> [The problem]:
Please write out every line of the material, leaving out any picture.
--------------------------------------------------
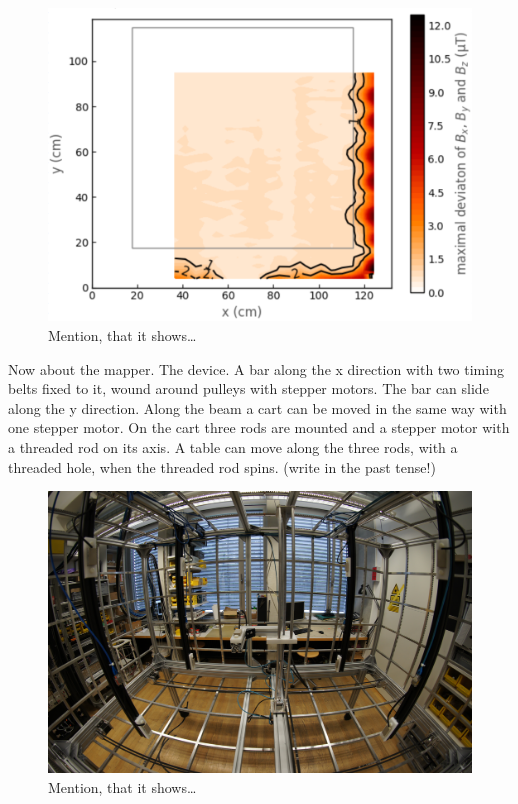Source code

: \begin{figure}
  \centering
  \includegraphics[width=0.9\linewidth]{gfx/prototype/plane_map.png}
  \caption{Mention, that it shows\ldots}
  \label{fig:prototype_plane_map}
\end{figure}

Now about the mapper. The device. A bar along the x direction with two timing belts fixed to it, wound around pulleys with stepper motors. The bar can slide along the y direction. Along the beam a cart can be moved in the same way with one stepper motor. On the cart three rods are mounted and a stepper motor with a threaded rod on its axis. A table can move along the three rods, with a threaded hole, when the threaded rod spins. (write in the past tense!)

\begin{figure}
  \centering
  \includegraphics[width=0.9\linewidth]{gfx/prototype/DSC03476.JPG}
  \caption{Mention, that it shows\ldots}
  \label{fig:prototype_photo_inside}
\end{figure}


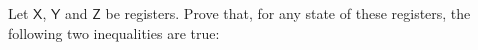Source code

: \documentclass[boxes,pages,color=SeaGreen]{homework}
\renewcommand{\op}[1]{\operatorname{#1}}
\newcommand{\reg}[1]{\mathsf{#1}}
\begin{document}

\begin{problem}
Let $\reg{X}$, $\reg{Y}$ and $\reg{Z}$ be registers.
Prove that, for any state of these registers, the following two inequalities
are true:
\end{problem}
\end{document}
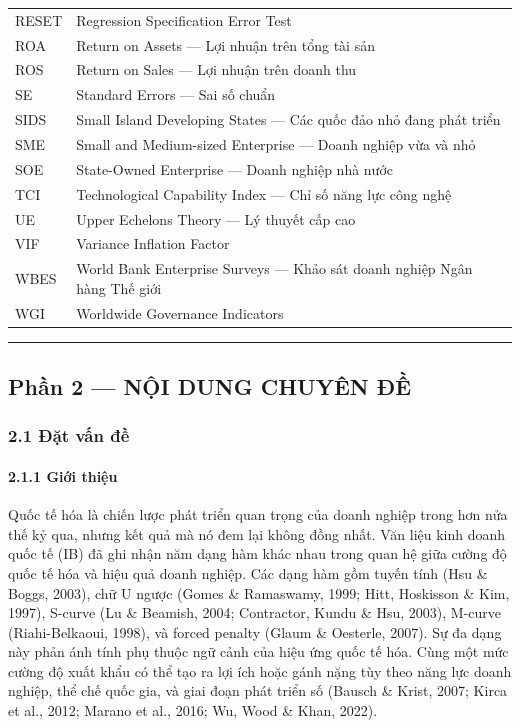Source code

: \documentclass[12pt,a4paper]{article}
\begin{document}
\begin{longtable}[]{@{}ll@{}}
RESET & Regression Specification Error Test \\
ROA & Return on Assets --- Lợi nhuận trên tổng tài sản \\
ROS & Return on Sales --- Lợi nhuận trên doanh thu \\
SE & Standard Errors --- Sai số chuẩn \\
SIDS & Small Island Developing States --- Các quốc đảo nhỏ đang phát
triển \\
SME & Small and Medium-sized Enterprise --- Doanh nghiệp vừa và nhỏ \\
SOE & State-Owned Enterprise --- Doanh nghiệp nhà nước \\
TCI & Technological Capability Index --- Chỉ số năng lực công nghệ \\
UE & Upper Echelons Theory --- Lý thuyết cấp cao \\
VIF & Variance Inflation Factor \\
WBES & World Bank Enterprise Surveys --- Khảo sát doanh nghiệp Ngân hàng
Thế giới \\
WGI & Worldwide Governance Indicators \\
\end{longtable}

\begin{center}\rule{0.5\linewidth}{0.5pt}\end{center}

\hypertarget{phux1ea7n-2--nux1ed9i-dung-chuyuxean-ux111ux1ec1}{%
\subsection{Phần 2 --- NỘI DUNG CHUYÊN
ĐỀ}\label{phux1ea7n-2--nux1ed9i-dung-chuyuxean-ux111ux1ec1}}

\hypertarget{21-ux111ux1eb7t-vux1ea5n-ux111ux1ec1}{%
\subsubsection{2.1 Đặt vấn
đề}\label{21-ux111ux1eb7t-vux1ea5n-ux111ux1ec1}}

\hypertarget{211-giux1edbi-thiux1ec7u}{%
\paragraph{2.1.1 Giới thiệu}\label{211-giux1edbi-thiux1ec7u}}

Quốc tế hóa là chiến lược phát triển quan trọng của doanh nghiệp trong
hơn nửa thế kỷ qua, nhưng kết quả mà nó đem lại không đồng nhất. Văn
liệu kinh doanh quốc tế (IB) đã ghi nhận năm dạng hàm khác nhau trong
quan hệ giữa cường độ quốc tế hóa và hiệu quả doanh nghiệp. Các dạng hàm
gồm tuyến tính (Hsu \& Boggs, 2003), chữ U ngược (Gomes \& Ramaswamy,
1999; Hitt, Hoskisson \& Kim, 1997), S-curve (Lu \& Beamish, 2004;
Contractor, Kundu \& Hsu, 2003), M-curve (Riahi-Belkaoui, 1998), và
forced penalty (Glaum \& Oesterle, 2007). Sự đa dạng này phản ánh tính
phụ thuộc ngữ cảnh của hiệu ứng quốc tế hóa. Cùng một mức cường độ xuất
khẩu có thể tạo ra lợi ích hoặc gánh nặng tùy theo năng lực doanh
nghiệp, thể chế quốc gia, và giai đoạn phát triển số (Bausch \& Krist,
2007; Kirca et al., 2012; Marano et al., 2016; Wu, Wood \& Khan, 2022).
\end{document}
--------------------------------------------------
> [Result of the exercise]:
Source code

: \begin{figure}
  \centering
  \includegraphics[width=0.9\linewidth]{gfx/prototype/plane_map.png}
  \caption{Mention, that it shows\ldots}
  \label{fig:prototype_plane_map}
\end{figure}

Now about the mapper. The device. A bar along the x direction with two timing belts fixed to it, wound around pulleys with stepper motors. The bar can slide along the y direction. Along the beam a cart can be moved in the same way with one stepper motor. On the cart three rods are mounted and a stepper motor with a threaded rod on its axis. A table can move along the three rods, with a threaded hole, when the threaded rod spins. (write in the past tense!)

\begin{figure}
  \centering
  \includegraphics[width=0.9\linewidth]{gfx/prototype/DSC03476.JPG}
  \caption{Mention, that it shows\ldots}
  \label{fig:prototype_photo_inside}
\end{figure}


Source code

: \documentclass[boxes,pages,color=SeaGreen]{homework}
\renewcommand{\op}[1]{\operatorname{#1}}
\newcommand{\reg}[1]{\mathsf{#1}}
\begin{document}

\begin{problem}
Let $\reg{X}$, $\reg{Y}$ and $\reg{Z}$ be registers.
Prove that, for any state of these registers, the following two inequalities
are true:
\end{problem}
\end{document}
Source code

: \documentclass[12pt,a4paper]{article}
\begin{document}
\begin{longtable}[]{@{}ll@{}}
RESET & Regression Specification Error Test \\
ROA & Return on Assets --- Lợi nhuận trên tổng tài sản \\
ROS & Return on Sales --- Lợi nhuận trên doanh thu \\
SE & Standard Errors --- Sai số chuẩn \\
SIDS & Small Island Developing States --- Các quốc đảo nhỏ đang phát
triển \\
SME & Small and Medium-sized Enterprise --- Doanh nghiệp vừa và nhỏ \\
SOE & State-Owned Enterprise --- Doanh nghiệp nhà nước \\
TCI & Technological Capability Index --- Chỉ số năng lực công nghệ \\
UE & Upper Echelons Theory --- Lý thuyết cấp cao \\
VIF & Variance Inflation Factor \\
WBES & World Bank Enterprise Surveys --- Khảo sát doanh nghiệp Ngân hàng
Thế giới \\
WGI & Worldwide Governance Indicators \\
\end{longtable}

\begin{center}\rule{0.5\linewidth}{0.5pt}\end{center}

\hypertarget{phux1ea7n-2--nux1ed9i-dung-chuyuxean-ux111ux1ec1}{%
\subsection{Phần 2 --- NỘI DUNG CHUYÊN
ĐỀ}\label{phux1ea7n-2--nux1ed9i-dung-chuyuxean-ux111ux1ec1}}

\hypertarget{21-ux111ux1eb7t-vux1ea5n-ux111ux1ec1}{%
\subsubsection{2.1 Đặt vấn
đề}\label{21-ux111ux1eb7t-vux1ea5n-ux111ux1ec1}}

\hypertarget{211-giux1edbi-thiux1ec7u}{%
\paragraph{2.1.1 Giới thiệu}\label{211-giux1edbi-thiux1ec7u}}

Quốc tế hóa là chiến lược phát triển quan trọng của doanh nghiệp trong
hơn nửa thế kỷ qua, nhưng kết quả mà nó đem lại không đồng nhất. Văn
liệu kinh doanh quốc tế (IB) đã ghi nhận năm dạng hàm khác nhau trong
quan hệ giữa cường độ quốc tế hóa và hiệu quả doanh nghiệp. Các dạng hàm
gồm tuyến tính (Hsu \& Boggs, 2003), chữ U ngược (Gomes \& Ramaswamy,
1999; Hitt, Hoskisson \& Kim, 1997), S-curve (Lu \& Beamish, 2004;
Contractor, Kundu \& Hsu, 2003), M-curve (Riahi-Belkaoui, 1998), và
forced penalty (Glaum \& Oesterle, 2007). Sự đa dạng này phản ánh tính
phụ thuộc ngữ cảnh của hiệu ứng quốc tế hóa. Cùng một mức cường độ xuất
khẩu có thể tạo ra lợi ích hoặc gánh nặng tùy theo năng lực doanh
nghiệp, thể chế quốc gia, và giai đoạn phát triển số (Bausch \& Krist,
2007; Kirca et al., 2012; Marano et al., 2016; Wu, Wood \& Khan, 2022).
\end{document}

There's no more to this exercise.